(Stored items)
........
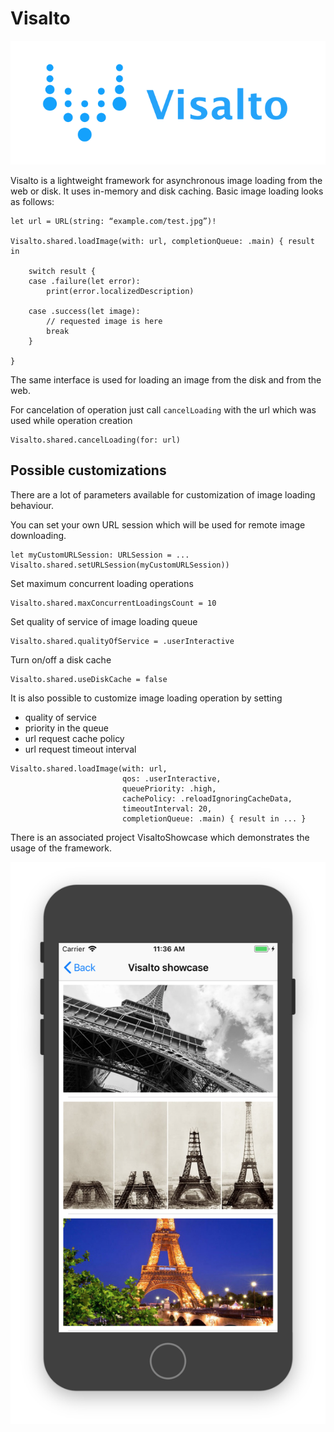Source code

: # Visalto

![alt Visalto](Visalto/logo.png)

Visalto is a lightweight framework for asynchronous image loading from the web or disk. 
It uses in-memory and disk caching.
Basic image loading looks as follows:

```
let url = URL(string: “example.com/test.jpg”)!

Visalto.shared.loadImage(with: url, completionQueue: .main) { result in

    switch result {
    case .failure(let error):
        print(error.localizedDescription)

    case .success(let image):
        // requested image is here
        break
    }	

}
```
The same interface is used for loading an image from the disk and from the web.

For cancelation of operation just call `cancelLoading` with the url which was used while operation creation

```
Visalto.shared.cancelLoading(for: url)
```

## Possible customizations

There are a lot of parameters available for customization of image loading behaviour.

You can set your own URL session which will be used for remote image downloading.
```
let myCustomURLSession: URLSession = ...
Visalto.shared.setURLSession(myCustomURLSession))
```

Set maximum concurrent loading operations 

```
Visalto.shared.maxConcurrentLoadingsCount = 10
```

Set quality of service of image loading queue
```
Visalto.shared.qualityOfService = .userInteractive
```

Turn on/off a disk cache
```
Visalto.shared.useDiskCache = false
```

It is also possible to customize image loading operation by setting 
* quality of service
* priority in the queue
* url request cache policy 
* url request timeout interval

```
Visalto.shared.loadImage(with: url,
                         qos: .userInteractive,
                         queuePriority: .high,
                         cachePolicy: .reloadIgnoringCacheData,
                         timeoutInterval: 20,
                         completionQueue: .main) { result in ... }
```

There is an associated project VisaltoShowcase which demonstrates the usage of the framework.

![alt Visalto](Visalto/showcase.png)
........
*Exercise*
Write out the data again word for word, minus any images.

*Task solution*
Source code

: # Visalto

![alt Visalto](Visalto/logo.png)

Visalto is a lightweight framework for asynchronous image loading from the web or disk. 
It uses in-memory and disk caching.
Basic image loading looks as follows:

```
let url = URL(string: “example.com/test.jpg”)!

Visalto.shared.loadImage(with: url, completionQueue: .main) { result in

    switch result {
    case .failure(let error):
        print(error.localizedDescription)

    case .success(let image):
        // requested image is here
        break
    }	

}
```
The same interface is used for loading an image from the disk and from the web.

For cancelation of operation just call `cancelLoading` with the url which was used while operation creation

```
Visalto.shared.cancelLoading(for: url)
```

## Possible customizations

There are a lot of parameters available for customization of image loading behaviour.

You can set your own URL session which will be used for remote image downloading.
```
let myCustomURLSession: URLSession = ...
Visalto.shared.setURLSession(myCustomURLSession))
```

Set maximum concurrent loading operations 

```
Visalto.shared.maxConcurrentLoadingsCount = 10
```

Set quality of service of image loading queue
```
Visalto.shared.qualityOfService = .userInteractive
```

Turn on/off a disk cache
```
Visalto.shared.useDiskCache = false
```

It is also possible to customize image loading operation by setting 
* quality of service
* priority in the queue
* url request cache policy 
* url request timeout interval

```
Visalto.shared.loadImage(with: url,
                         qos: .userInteractive,
                         queuePriority: .high,
                         cachePolicy: .reloadIgnoringCacheData,
                         timeoutInterval: 20,
                         completionQueue: .main) { result in ... }
```

There is an associated project VisaltoShowcase which demonstrates the usage of the framework.

![alt Visalto](Visalto/showcase.png)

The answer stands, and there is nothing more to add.